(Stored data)

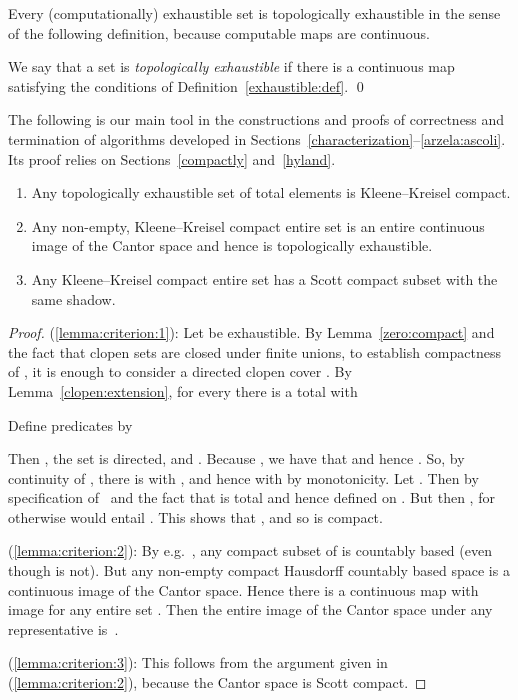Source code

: \documentclass{LMCS}
\newcommand{\licsmath}[1]{}
\begin{document}
Every (computationally) exhaustible set is topologically exhaustible
in the sense of the following definition, because computable maps are
continuous.
\begin{defi} \label{topologically:exhaustible} \leavevmode
We say that a set  is \emph{topologically
    exhaustible} if there is a continuous map  satisfying the conditions of
  Definition~\ref{exhaustible:def}. \qed
\end{defi}
\noindent The following is our main tool in the constructions and
proofs of correctness and termination of algorithms developed in
Sections~\ref{characterization}--\ref{arzela:ascoli}.  Its proof relies on
Sections~\ref{compactly} and~\ref{hyland}.  \pagebreak[3]
\begin{lem} \label{lemma:criterion} \leavevmode 
  \begin{enumerate}
  \item \label{lemma:criterion:1} Any topologically
    exhaustible set of total elements is Kleene--Kreisel compact.

  \item \label{lemma:criterion:2} Any non-empty, Kleene--Kreisel
    compact entire set is an entire continuous image of the Cantor
    space and hence is topologically exhaustible.



  \item \label{lemma:criterion:3} Any Kleene--Kreisel compact entire
    set has a Scott compact subset with the same shadow.
  \end{enumerate}
\end{lem}
\pagebreak[3]
\begin{proof}
  (\ref{lemma:criterion:1}): Let  be exhaustible. By
  Lemma~\ref{zero:compact} and the fact that clopen sets are closed
  under finite unions, to establish compactness of , it is
  enough to consider a directed clopen cover . By
  Lemma~\ref{clopen:extension}, for every  there is
  a total  with
\licsmath{(\dagger) \quad \text{ and .}}
Define predicates  by
    
  Then , the set  is directed, and . Because , we have that
   and hence . So, by
  continuity of , there is  with
  , and hence with  by
  monotonicity.  Let . Then  by specification
  of~ and the fact that  is total and hence defined on
  .  But then , for otherwise  would
  entail .  This shows that , and
  so  is compact.

\medskip

(\ref{lemma:criterion:2}): By e.g.\ \cite{escardo:lawson:simpson}, any
compact subset of  is countably based (even though  is not). But
any non-empty compact Hausdorff countably based space is a continuous
image of the Cantor space. Hence there is a continuous map
 with image  for any entire set . Then the entire image of the Cantor space under any
representative  is~.

(\ref{lemma:criterion:3}): This follows from the argument given in
(\ref{lemma:criterion:2}), because the Cantor space is Scott compact.
\end{proof}
\end{document}
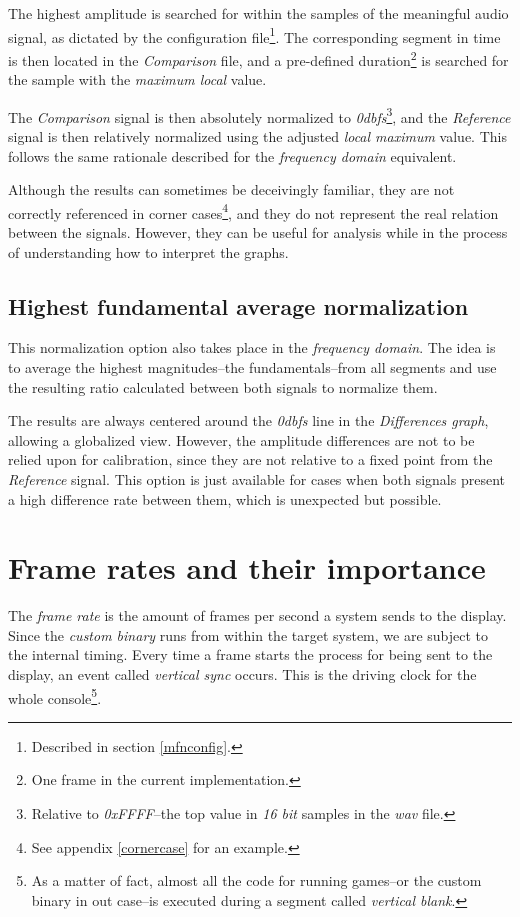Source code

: \documentclass[10pt,a4paper]{report}
\newcommand{\ac}[1]{\textit{\acrshort{#1}}}
\newcommand{\db}[1]{\textit{#1\acrshort{dbfs}}}
\begin{document}
\begin{appendices}
The highest amplitude is searched for within the samples of the meaningful audio signal, as dictated by the configuration file\footnote{Described in section \ref{mfnconfig}.}. The corresponding segment in time is then located in the \textit{Comparison} file, and a pre-defined duration\footnote{One frame in the current implementation.} is searched for the sample with the \textit{maximum local} value.

The \textit{Comparison} signal is then absolutely normalized to \db{0}\footnote{Relative to \textit{0xFFFF}--the top value in \textit{16 bit} samples in the \ac{wav} file.}, and the \textit{Reference} signal is then relatively normalized using the adjusted \textit{local maximum} value. This follows the same rationale described for the \textit{frequency domain} equivalent.

Although the results can sometimes be deceivingly familiar, they are not correctly referenced in corner cases\footnote{See appendix \ref{cornercase} for an example.}, and they do not represent the real relation between the signals. However, they can be useful for analysis while in the process of understanding how to interpret the graphs.

\section{Highest fundamental average normalization}

This normalization option also takes place in the \textit{frequency domain}. The idea is to average the highest magnitudes--the fundamentals--from all segments and use the resulting ratio calculated between both signals to normalize them.

The results are always centered around the \db{0} line in the \textit{Differences graph}, allowing a globalized view. However, the amplitude differences are not to be relied upon for calibration, since they are not relative to a fixed point from the \textit{Reference} signal. This option is just available for cases when both signals present a high difference rate between them, which is unexpected but possible.

\chapter{Frame rates and their importance}
\label{framerate}

The \textit{frame rate} is the amount of frames per second a system sends to the display. Since the \textit{custom binary} runs from within the target system, we are subject to the internal timing. Every time a frame starts the process for being sent to the display, an event called \textit{vertical sync} occurs. This is the driving clock for the whole console\footnote{As a matter of fact, almost all the code for running games--or the custom binary in out case--is executed during a segment called \textit{vertical blank}.}.


\end{appendices}
\end{document}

Exercise aim:
The answer must be the entries above, printed exactly, with no pictures.

Task output:
Source code

: \documentclass{LMCS}
\newcommand{\licsmath}[1]{}
\begin{document}
Every (computationally) exhaustible set is topologically exhaustible
in the sense of the following definition, because computable maps are
continuous.
\begin{defi} \label{topologically:exhaustible} \leavevmode
We say that a set  is \emph{topologically
    exhaustible} if there is a continuous map  satisfying the conditions of
  Definition~\ref{exhaustible:def}. \qed
\end{defi}
\noindent The following is our main tool in the constructions and
proofs of correctness and termination of algorithms developed in
Sections~\ref{characterization}--\ref{arzela:ascoli}.  Its proof relies on
Sections~\ref{compactly} and~\ref{hyland}.  \pagebreak[3]
\begin{lem} \label{lemma:criterion} \leavevmode 
  \begin{enumerate}
  \item \label{lemma:criterion:1} Any topologically
    exhaustible set of total elements is Kleene--Kreisel compact.

  \item \label{lemma:criterion:2} Any non-empty, Kleene--Kreisel
    compact entire set is an entire continuous image of the Cantor
    space and hence is topologically exhaustible.



  \item \label{lemma:criterion:3} Any Kleene--Kreisel compact entire
    set has a Scott compact subset with the same shadow.
  \end{enumerate}
\end{lem}
\pagebreak[3]
\begin{proof}
  (\ref{lemma:criterion:1}): Let  be exhaustible. By
  Lemma~\ref{zero:compact} and the fact that clopen sets are closed
  under finite unions, to establish compactness of , it is
  enough to consider a directed clopen cover . By
  Lemma~\ref{clopen:extension}, for every  there is
  a total  with
\licsmath{(\dagger) \quad \text{ and .}}
Define predicates  by
    
  Then , the set  is directed, and . Because , we have that
   and hence . So, by
  continuity of , there is  with
  , and hence with  by
  monotonicity.  Let . Then  by specification
  of~ and the fact that  is total and hence defined on
  .  But then , for otherwise  would
  entail .  This shows that , and
  so  is compact.

\medskip

(\ref{lemma:criterion:2}): By e.g.\ \cite{escardo:lawson:simpson}, any
compact subset of  is countably based (even though  is not). But
any non-empty compact Hausdorff countably based space is a continuous
image of the Cantor space. Hence there is a continuous map
 with image  for any entire set . Then the entire image of the Cantor space under any
representative  is~.

(\ref{lemma:criterion:3}): This follows from the argument given in
(\ref{lemma:criterion:2}), because the Cantor space is Scott compact.
\end{proof}
\end{document}
Source code

: \documentclass[10pt,a4paper]{report}
\newcommand{\ac}[1]{\textit{\acrshort{#1}}}
\newcommand{\db}[1]{\textit{#1\acrshort{dbfs}}}
\begin{document}
\begin{appendices}
The highest amplitude is searched for within the samples of the meaningful audio signal, as dictated by the configuration file\footnote{Described in section \ref{mfnconfig}.}. The corresponding segment in time is then located in the \textit{Comparison} file, and a pre-defined duration\footnote{One frame in the current implementation.} is searched for the sample with the \textit{maximum local} value.

The \textit{Comparison} signal is then absolutely normalized to \db{0}\footnote{Relative to \textit{0xFFFF}--the top value in \textit{16 bit} samples in the \ac{wav} file.}, and the \textit{Reference} signal is then relatively normalized using the adjusted \textit{local maximum} value. This follows the same rationale described for the \textit{frequency domain} equivalent.

Although the results can sometimes be deceivingly familiar, they are not correctly referenced in corner cases\footnote{See appendix \ref{cornercase} for an example.}, and they do not represent the real relation between the signals. However, they can be useful for analysis while in the process of understanding how to interpret the graphs.

\section{Highest fundamental average normalization}

This normalization option also takes place in the \textit{frequency domain}. The idea is to average the highest magnitudes--the fundamentals--from all segments and use the resulting ratio calculated between both signals to normalize them.

The results are always centered around the \db{0} line in the \textit{Differences graph}, allowing a globalized view. However, the amplitude differences are not to be relied upon for calibration, since they are not relative to a fixed point from the \textit{Reference} signal. This option is just available for cases when both signals present a high difference rate between them, which is unexpected but possible.

\chapter{Frame rates and their importance}
\label{framerate}

The \textit{frame rate} is the amount of frames per second a system sends to the display. Since the \textit{custom binary} runs from within the target system, we are subject to the internal timing. Every time a frame starts the process for being sent to the display, an event called \textit{vertical sync} occurs. This is the driving clock for the whole console\footnote{As a matter of fact, almost all the code for running games--or the custom binary in out case--is executed during a segment called \textit{vertical blank}.}.


\end{appendices}
\end{document}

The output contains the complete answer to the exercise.